━━ Data ━━

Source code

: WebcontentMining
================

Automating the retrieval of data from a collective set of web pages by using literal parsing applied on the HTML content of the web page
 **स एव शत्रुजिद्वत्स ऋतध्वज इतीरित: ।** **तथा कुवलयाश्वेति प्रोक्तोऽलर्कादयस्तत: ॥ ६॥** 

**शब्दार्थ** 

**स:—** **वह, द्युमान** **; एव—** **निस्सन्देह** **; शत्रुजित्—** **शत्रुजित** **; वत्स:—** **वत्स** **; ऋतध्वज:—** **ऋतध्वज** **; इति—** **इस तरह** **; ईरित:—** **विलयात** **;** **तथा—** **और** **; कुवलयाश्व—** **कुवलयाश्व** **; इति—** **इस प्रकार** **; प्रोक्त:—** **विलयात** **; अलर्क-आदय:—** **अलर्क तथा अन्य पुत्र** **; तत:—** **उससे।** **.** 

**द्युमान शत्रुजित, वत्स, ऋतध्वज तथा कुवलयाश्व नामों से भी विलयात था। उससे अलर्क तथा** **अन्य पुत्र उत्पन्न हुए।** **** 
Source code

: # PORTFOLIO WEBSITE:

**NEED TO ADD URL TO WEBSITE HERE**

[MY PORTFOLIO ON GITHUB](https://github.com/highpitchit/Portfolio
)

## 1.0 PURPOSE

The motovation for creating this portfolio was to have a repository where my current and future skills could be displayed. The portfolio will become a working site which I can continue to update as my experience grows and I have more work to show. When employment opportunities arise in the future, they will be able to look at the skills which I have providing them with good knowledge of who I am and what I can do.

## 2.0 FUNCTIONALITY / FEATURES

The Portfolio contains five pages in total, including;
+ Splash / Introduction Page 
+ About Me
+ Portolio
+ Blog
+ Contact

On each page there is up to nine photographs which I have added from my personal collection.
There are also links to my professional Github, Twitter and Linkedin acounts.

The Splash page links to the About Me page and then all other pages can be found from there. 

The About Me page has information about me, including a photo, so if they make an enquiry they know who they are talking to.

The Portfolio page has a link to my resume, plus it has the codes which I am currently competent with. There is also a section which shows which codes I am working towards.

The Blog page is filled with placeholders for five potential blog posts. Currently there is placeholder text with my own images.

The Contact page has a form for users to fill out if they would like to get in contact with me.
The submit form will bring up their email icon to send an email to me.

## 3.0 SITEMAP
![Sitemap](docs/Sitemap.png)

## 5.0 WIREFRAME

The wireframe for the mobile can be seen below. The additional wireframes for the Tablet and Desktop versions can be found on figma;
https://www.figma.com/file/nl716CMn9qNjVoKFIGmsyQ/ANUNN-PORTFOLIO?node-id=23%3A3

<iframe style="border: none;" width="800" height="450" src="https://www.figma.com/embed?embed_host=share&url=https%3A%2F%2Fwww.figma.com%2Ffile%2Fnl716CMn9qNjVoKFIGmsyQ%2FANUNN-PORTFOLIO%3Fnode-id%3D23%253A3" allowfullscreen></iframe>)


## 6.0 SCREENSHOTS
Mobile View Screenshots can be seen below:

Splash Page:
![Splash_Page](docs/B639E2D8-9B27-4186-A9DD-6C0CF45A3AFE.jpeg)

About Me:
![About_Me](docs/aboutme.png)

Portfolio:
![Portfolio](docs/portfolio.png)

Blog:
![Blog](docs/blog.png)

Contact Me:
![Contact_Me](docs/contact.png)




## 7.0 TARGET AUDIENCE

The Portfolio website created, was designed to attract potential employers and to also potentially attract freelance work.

━━━

Problem: Return each record exactly as given.

Finished task:
Source code

: WebcontentMining
================

Automating the retrieval of data from a collective set of web pages by using literal parsing applied on the HTML content of the web page
 **स एव शत्रुजिद्वत्स ऋतध्वज इतीरित: ।** **तथा कुवलयाश्वेति प्रोक्तोऽलर्कादयस्तत: ॥ ६॥** 

**शब्दार्थ** 

**स:—** **वह, द्युमान** **; एव—** **निस्सन्देह** **; शत्रुजित्—** **शत्रुजित** **; वत्स:—** **वत्स** **; ऋतध्वज:—** **ऋतध्वज** **; इति—** **इस तरह** **; ईरित:—** **विलयात** **;** **तथा—** **और** **; कुवलयाश्व—** **कुवलयाश्व** **; इति—** **इस प्रकार** **; प्रोक्त:—** **विलयात** **; अलर्क-आदय:—** **अलर्क तथा अन्य पुत्र** **; तत:—** **उससे।** **.** 

**द्युमान शत्रुजित, वत्स, ऋतध्वज तथा कुवलयाश्व नामों से भी विलयात था। उससे अलर्क तथा** **अन्य पुत्र उत्पन्न हुए।** **** 
Source code

: # PORTFOLIO WEBSITE:

**NEED TO ADD URL TO WEBSITE HERE**

[MY PORTFOLIO ON GITHUB](https://github.com/highpitchit/Portfolio
)

## 1.0 PURPOSE

The motovation for creating this portfolio was to have a repository where my current and future skills could be displayed. The portfolio will become a working site which I can continue to update as my experience grows and I have more work to show. When employment opportunities arise in the future, they will be able to look at the skills which I have providing them with good knowledge of who I am and what I can do.

## 2.0 FUNCTIONALITY / FEATURES

The Portfolio contains five pages in total, including;
+ Splash / Introduction Page 
+ About Me
+ Portolio
+ Blog
+ Contact

On each page there is up to nine photographs which I have added from my personal collection.
There are also links to my professional Github, Twitter and Linkedin acounts.

The Splash page links to the About Me page and then all other pages can be found from there. 

The About Me page has information about me, including a photo, so if they make an enquiry they know who they are talking to.

The Portfolio page has a link to my resume, plus it has the codes which I am currently competent with. There is also a section which shows which codes I am working towards.

The Blog page is filled with placeholders for five potential blog posts. Currently there is placeholder text with my own images.

The Contact page has a form for users to fill out if they would like to get in contact with me.
The submit form will bring up their email icon to send an email to me.

## 3.0 SITEMAP
![Sitemap](docs/Sitemap.png)

## 5.0 WIREFRAME

The wireframe for the mobile can be seen below. The additional wireframes for the Tablet and Desktop versions can be found on figma;
https://www.figma.com/file/nl716CMn9qNjVoKFIGmsyQ/ANUNN-PORTFOLIO?node-id=23%3A3

<iframe style="border: none;" width="800" height="450" src="https://www.figma.com/embed?embed_host=share&url=https%3A%2F%2Fwww.figma.com%2Ffile%2Fnl716CMn9qNjVoKFIGmsyQ%2FANUNN-PORTFOLIO%3Fnode-id%3D23%253A3" allowfullscreen></iframe>)


## 6.0 SCREENSHOTS
Mobile View Screenshots can be seen below:

Splash Page:
![Splash_Page](docs/B639E2D8-9B27-4186-A9DD-6C0CF45A3AFE.jpeg)

About Me:
![About_Me](docs/aboutme.png)

Portfolio:
![Portfolio](docs/portfolio.png)

Blog:
![Blog](docs/blog.png)

Contact Me:
![Contact_Me](docs/contact.png)




## 7.0 TARGET AUDIENCE

The Portfolio website created, was designed to attract potential employers and to also potentially attract freelance work.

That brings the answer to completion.